MATERIAL PROVIDED below:

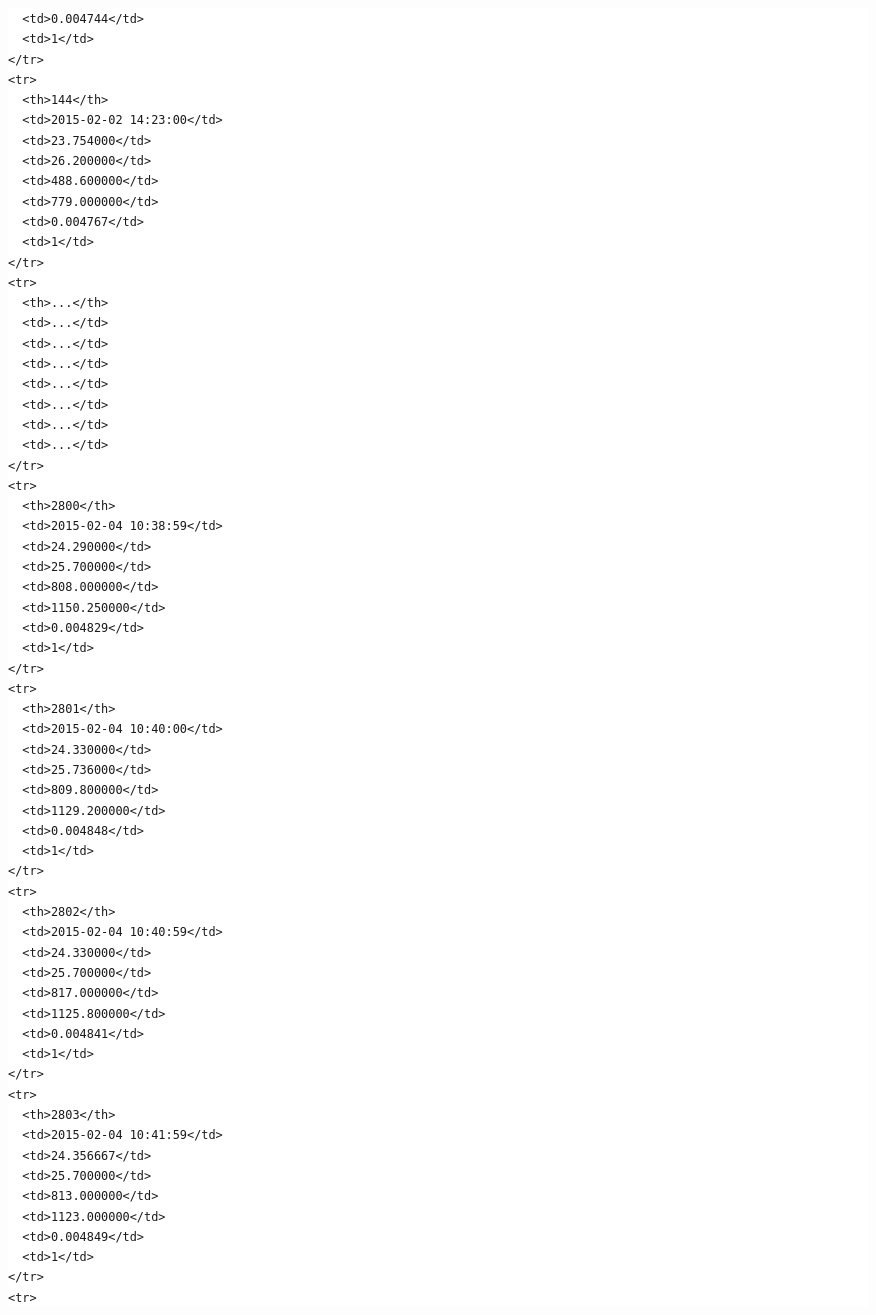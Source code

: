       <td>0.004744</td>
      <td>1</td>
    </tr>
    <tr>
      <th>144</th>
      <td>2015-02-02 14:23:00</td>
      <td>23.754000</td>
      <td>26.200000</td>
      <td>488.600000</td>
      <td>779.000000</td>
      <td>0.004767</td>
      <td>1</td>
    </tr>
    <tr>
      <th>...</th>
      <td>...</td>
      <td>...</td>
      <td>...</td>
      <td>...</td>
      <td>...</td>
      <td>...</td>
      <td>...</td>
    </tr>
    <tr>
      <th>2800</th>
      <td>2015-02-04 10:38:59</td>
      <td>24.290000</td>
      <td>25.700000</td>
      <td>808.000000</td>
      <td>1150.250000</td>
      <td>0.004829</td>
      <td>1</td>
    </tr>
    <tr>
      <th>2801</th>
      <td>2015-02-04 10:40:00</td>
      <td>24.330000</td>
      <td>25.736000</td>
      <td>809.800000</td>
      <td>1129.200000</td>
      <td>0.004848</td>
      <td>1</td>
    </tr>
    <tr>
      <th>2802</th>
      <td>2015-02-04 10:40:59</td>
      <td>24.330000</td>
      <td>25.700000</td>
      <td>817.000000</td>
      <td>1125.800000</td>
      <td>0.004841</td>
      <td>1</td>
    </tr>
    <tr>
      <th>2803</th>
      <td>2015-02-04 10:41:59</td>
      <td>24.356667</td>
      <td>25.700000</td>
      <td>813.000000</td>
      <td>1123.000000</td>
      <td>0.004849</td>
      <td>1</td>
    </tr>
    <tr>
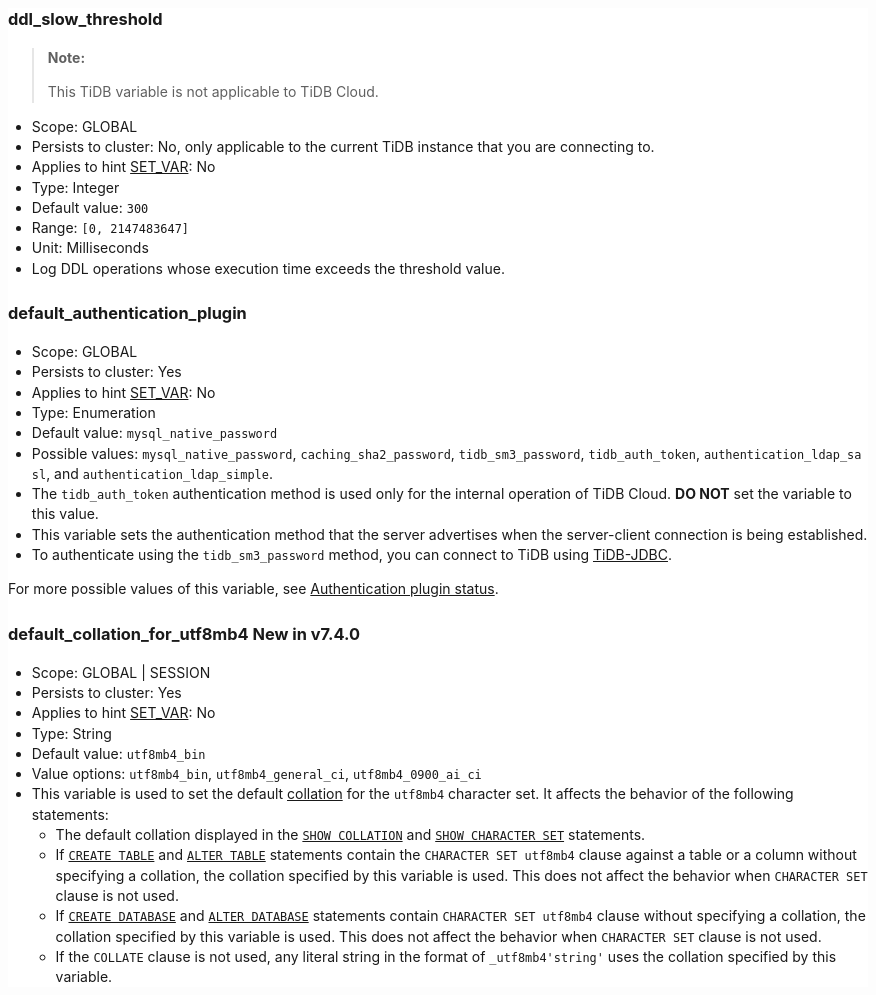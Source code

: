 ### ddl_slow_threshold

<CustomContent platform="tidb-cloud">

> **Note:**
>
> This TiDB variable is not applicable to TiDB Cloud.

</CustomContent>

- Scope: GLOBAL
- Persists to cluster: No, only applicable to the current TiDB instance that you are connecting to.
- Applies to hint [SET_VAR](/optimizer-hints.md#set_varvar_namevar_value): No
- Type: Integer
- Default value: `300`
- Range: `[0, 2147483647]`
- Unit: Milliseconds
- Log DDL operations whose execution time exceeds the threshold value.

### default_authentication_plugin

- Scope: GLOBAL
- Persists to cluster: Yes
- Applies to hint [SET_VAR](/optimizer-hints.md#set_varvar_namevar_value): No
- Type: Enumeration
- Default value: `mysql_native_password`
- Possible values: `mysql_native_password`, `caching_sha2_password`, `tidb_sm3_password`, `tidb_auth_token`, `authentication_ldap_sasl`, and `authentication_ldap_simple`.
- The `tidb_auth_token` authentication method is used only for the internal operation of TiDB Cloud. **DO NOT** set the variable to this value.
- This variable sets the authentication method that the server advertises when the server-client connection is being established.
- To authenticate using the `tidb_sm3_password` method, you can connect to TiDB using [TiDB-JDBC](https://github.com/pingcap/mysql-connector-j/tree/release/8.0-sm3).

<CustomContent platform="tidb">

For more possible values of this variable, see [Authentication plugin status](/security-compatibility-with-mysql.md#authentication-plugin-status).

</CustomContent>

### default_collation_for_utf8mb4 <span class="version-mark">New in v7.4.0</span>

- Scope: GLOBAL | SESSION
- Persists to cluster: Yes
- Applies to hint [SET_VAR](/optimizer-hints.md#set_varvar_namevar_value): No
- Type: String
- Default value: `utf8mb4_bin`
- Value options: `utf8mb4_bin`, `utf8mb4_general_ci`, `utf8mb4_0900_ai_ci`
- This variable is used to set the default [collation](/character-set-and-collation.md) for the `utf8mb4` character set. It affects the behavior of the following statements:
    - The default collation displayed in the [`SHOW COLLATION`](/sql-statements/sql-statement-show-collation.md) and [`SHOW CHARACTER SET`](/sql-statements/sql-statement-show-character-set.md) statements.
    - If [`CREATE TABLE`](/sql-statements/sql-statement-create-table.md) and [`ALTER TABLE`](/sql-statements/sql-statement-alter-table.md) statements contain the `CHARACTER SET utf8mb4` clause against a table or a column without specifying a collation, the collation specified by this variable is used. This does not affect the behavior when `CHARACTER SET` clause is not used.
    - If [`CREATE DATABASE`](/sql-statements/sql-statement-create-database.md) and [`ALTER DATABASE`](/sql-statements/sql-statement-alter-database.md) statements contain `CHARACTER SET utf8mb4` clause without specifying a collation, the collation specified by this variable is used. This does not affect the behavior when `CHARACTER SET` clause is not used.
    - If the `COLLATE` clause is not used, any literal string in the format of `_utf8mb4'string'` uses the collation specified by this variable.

End of MATERIAL PROVIDED.

## DIRECTIONS FOR THIS TASK
Return the full material word for word. Do not include the pictures.

## ANSWER TO THE EXERCISE
Source code

:       <td>0.004744</td>
      <td>1</td>
    </tr>
    <tr>
      <th>144</th>
      <td>2015-02-02 14:23:00</td>
      <td>23.754000</td>
      <td>26.200000</td>
      <td>488.600000</td>
      <td>779.000000</td>
      <td>0.004767</td>
      <td>1</td>
    </tr>
    <tr>
      <th>...</th>
      <td>...</td>
      <td>...</td>
      <td>...</td>
      <td>...</td>
      <td>...</td>
      <td>...</td>
      <td>...</td>
    </tr>
    <tr>
      <th>2800</th>
      <td>2015-02-04 10:38:59</td>
      <td>24.290000</td>
      <td>25.700000</td>
      <td>808.000000</td>
      <td>1150.250000</td>
      <td>0.004829</td>
      <td>1</td>
    </tr>
    <tr>
      <th>2801</th>
      <td>2015-02-04 10:40:00</td>
      <td>24.330000</td>
      <td>25.736000</td>
      <td>809.800000</td>
      <td>1129.200000</td>
      <td>0.004848</td>
      <td>1</td>
    </tr>
    <tr>
      <th>2802</th>
      <td>2015-02-04 10:40:59</td>
      <td>24.330000</td>
      <td>25.700000</td>
      <td>817.000000</td>
      <td>1125.800000</td>
      <td>0.004841</td>
      <td>1</td>
    </tr>
    <tr>
      <th>2803</th>
      <td>2015-02-04 10:41:59</td>
      <td>24.356667</td>
      <td>25.700000</td>
      <td>813.000000</td>
      <td>1123.000000</td>
      <td>0.004849</td>
      <td>1</td>
    </tr>
    <tr>
Source code

: ### ddl_slow_threshold

<CustomContent platform="tidb-cloud">

> **Note:**
>
> This TiDB variable is not applicable to TiDB Cloud.

</CustomContent>

- Scope: GLOBAL
- Persists to cluster: No, only applicable to the current TiDB instance that you are connecting to.
- Applies to hint [SET_VAR](/optimizer-hints.md#set_varvar_namevar_value): No
- Type: Integer
- Default value: `300`
- Range: `[0, 2147483647]`
- Unit: Milliseconds
- Log DDL operations whose execution time exceeds the threshold value.

### default_authentication_plugin

- Scope: GLOBAL
- Persists to cluster: Yes
- Applies to hint [SET_VAR](/optimizer-hints.md#set_varvar_namevar_value): No
- Type: Enumeration
- Default value: `mysql_native_password`
- Possible values: `mysql_native_password`, `caching_sha2_password`, `tidb_sm3_password`, `tidb_auth_token`, `authentication_ldap_sasl`, and `authentication_ldap_simple`.
- The `tidb_auth_token` authentication method is used only for the internal operation of TiDB Cloud. **DO NOT** set the variable to this value.
- This variable sets the authentication method that the server advertises when the server-client connection is being established.
- To authenticate using the `tidb_sm3_password` method, you can connect to TiDB using [TiDB-JDBC](https://github.com/pingcap/mysql-connector-j/tree/release/8.0-sm3).

<CustomContent platform="tidb">

For more possible values of this variable, see [Authentication plugin status](/security-compatibility-with-mysql.md#authentication-plugin-status).

</CustomContent>

### default_collation_for_utf8mb4 <span class="version-mark">New in v7.4.0</span>

- Scope: GLOBAL | SESSION
- Persists to cluster: Yes
- Applies to hint [SET_VAR](/optimizer-hints.md#set_varvar_namevar_value): No
- Type: String
- Default value: `utf8mb4_bin`
- Value options: `utf8mb4_bin`, `utf8mb4_general_ci`, `utf8mb4_0900_ai_ci`
- This variable is used to set the default [collation](/character-set-and-collation.md) for the `utf8mb4` character set. It affects the behavior of the following statements:
    - The default collation displayed in the [`SHOW COLLATION`](/sql-statements/sql-statement-show-collation.md) and [`SHOW CHARACTER SET`](/sql-statements/sql-statement-show-character-set.md) statements.
    - If [`CREATE TABLE`](/sql-statements/sql-statement-create-table.md) and [`ALTER TABLE`](/sql-statements/sql-statement-alter-table.md) statements contain the `CHARACTER SET utf8mb4` clause against a table or a column without specifying a collation, the collation specified by this variable is used. This does not affect the behavior when `CHARACTER SET` clause is not used.
    - If [`CREATE DATABASE`](/sql-statements/sql-statement-create-database.md) and [`ALTER DATABASE`](/sql-statements/sql-statement-alter-database.md) statements contain `CHARACTER SET utf8mb4` clause without specifying a collation, the collation specified by this variable is used. This does not affect the behavior when `CHARACTER SET` clause is not used.
    - If the `COLLATE` clause is not used, any literal string in the format of `_utf8mb4'string'` uses the collation specified by this variable.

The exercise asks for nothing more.